Available records »
BEGIN

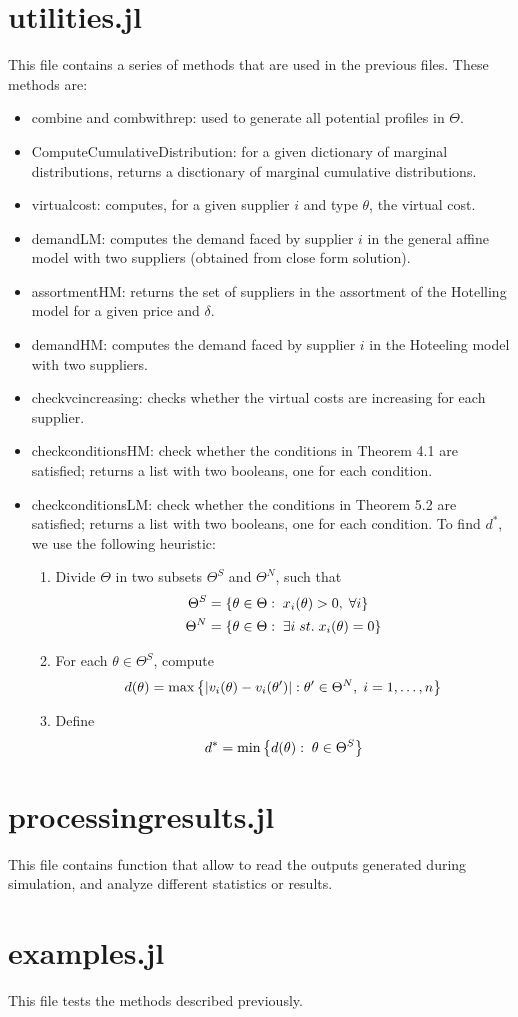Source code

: \documentclass[11pt, oneside]{article}
\begin{document}
\section{utilities.jl}
This file contains a series of methods that are used in the previous files.
These methods are:
\begin{itemize}
    \item combine and combwithrep: used to generate all potential profiles in \(\Theta\).
    \item ComputeCumulativeDistribution: for a given dictionary of marginal
    distributions, returns a disctionary of marginal cumulative distributions.
    \item virtualcost: computes, for a given supplier \(i\) and type \(\theta\), the virtual cost.
    \item demandLM: computes the demand faced by supplier \(i\) in the general
    affine model with two suppliers (obtained from close form solution).
    \item assortmentHM: returns the set of suppliers in the assortment of the
    Hotelling model for a given price and \(\delta\).
    \item demandHM: computes the demand faced by supplier \(i\) in the
    Hoteeling model with two suppliers.
    \item checkvcincreasing: checks whether the virtual costs are increasing
    for each supplier.
    \item checkconditionsHM: check whether the conditions in Theorem 4.1 are
    satisfied; returns a list with two booleans, one for each condition.
    \item checkconditionsLM: check whether the conditions in Theorem 5.2 are
    satisfied; returns a list with two booleans, one for each condition. To
    find \(d^*\), we use the following heuristic:
    \begin{enumerate}
        \item Divide \(\Theta\) in two subsets \(\Theta^S\) and \(\Theta^N\),
        such that
        \[
        \begin{split}
        \Theta^S &= \left\{\theta \in \Theta: \; x_i(\theta) > 0, \; \forall i\right\} \\
        \Theta^N &= \left\{\theta \in \Theta: \; \exists i \; st.\;  x_i(\theta) = 0\right\}
        \end{split}
        \]
        \item For each \(\theta \in \Theta^S\), compute
        \[
        d(\theta) = \max\left\{\left|v_i(\theta)-v_i(\theta')\right|: \theta' \in \Theta^N, \; i=1, \ldots, n\right\}
        \]
        \item Define
        \[
        d^* = \min\left\{d(\theta):\; \theta\in \Theta^S\right\}
        \]
    \end{enumerate}

\end{itemize}

\section{processingresults.jl}
This file contains function that allow to read the outputs generated during simulation,
and analyze different statistics or results.

\section{examples.jl}
This file tests the methods described previously.
\end{document}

END

Work to complete » Output each entry exactly. Skip the pictures.

Task solution »
Source code

: \documentclass[11pt, oneside]{article}
\begin{document}
\section{utilities.jl}
This file contains a series of methods that are used in the previous files.
These methods are:
\begin{itemize}
    \item combine and combwithrep: used to generate all potential profiles in \(\Theta\).
    \item ComputeCumulativeDistribution: for a given dictionary of marginal
    distributions, returns a disctionary of marginal cumulative distributions.
    \item virtualcost: computes, for a given supplier \(i\) and type \(\theta\), the virtual cost.
    \item demandLM: computes the demand faced by supplier \(i\) in the general
    affine model with two suppliers (obtained from close form solution).
    \item assortmentHM: returns the set of suppliers in the assortment of the
    Hotelling model for a given price and \(\delta\).
    \item demandHM: computes the demand faced by supplier \(i\) in the
    Hoteeling model with two suppliers.
    \item checkvcincreasing: checks whether the virtual costs are increasing
    for each supplier.
    \item checkconditionsHM: check whether the conditions in Theorem 4.1 are
    satisfied; returns a list with two booleans, one for each condition.
    \item checkconditionsLM: check whether the conditions in Theorem 5.2 are
    satisfied; returns a list with two booleans, one for each condition. To
    find \(d^*\), we use the following heuristic:
    \begin{enumerate}
        \item Divide \(\Theta\) in two subsets \(\Theta^S\) and \(\Theta^N\),
        such that
        \[
        \begin{split}
        \Theta^S &= \left\{\theta \in \Theta: \; x_i(\theta) > 0, \; \forall i\right\} \\
        \Theta^N &= \left\{\theta \in \Theta: \; \exists i \; st.\;  x_i(\theta) = 0\right\}
        \end{split}
        \]
        \item For each \(\theta \in \Theta^S\), compute
        \[
        d(\theta) = \max\left\{\left|v_i(\theta)-v_i(\theta')\right|: \theta' \in \Theta^N, \; i=1, \ldots, n\right\}
        \]
        \item Define
        \[
        d^* = \min\left\{d(\theta):\; \theta\in \Theta^S\right\}
        \]
    \end{enumerate}

\end{itemize}

\section{processingresults.jl}
This file contains function that allow to read the outputs generated during simulation,
and analyze different statistics or results.

\section{examples.jl}
This file tests the methods described previously.
\end{document}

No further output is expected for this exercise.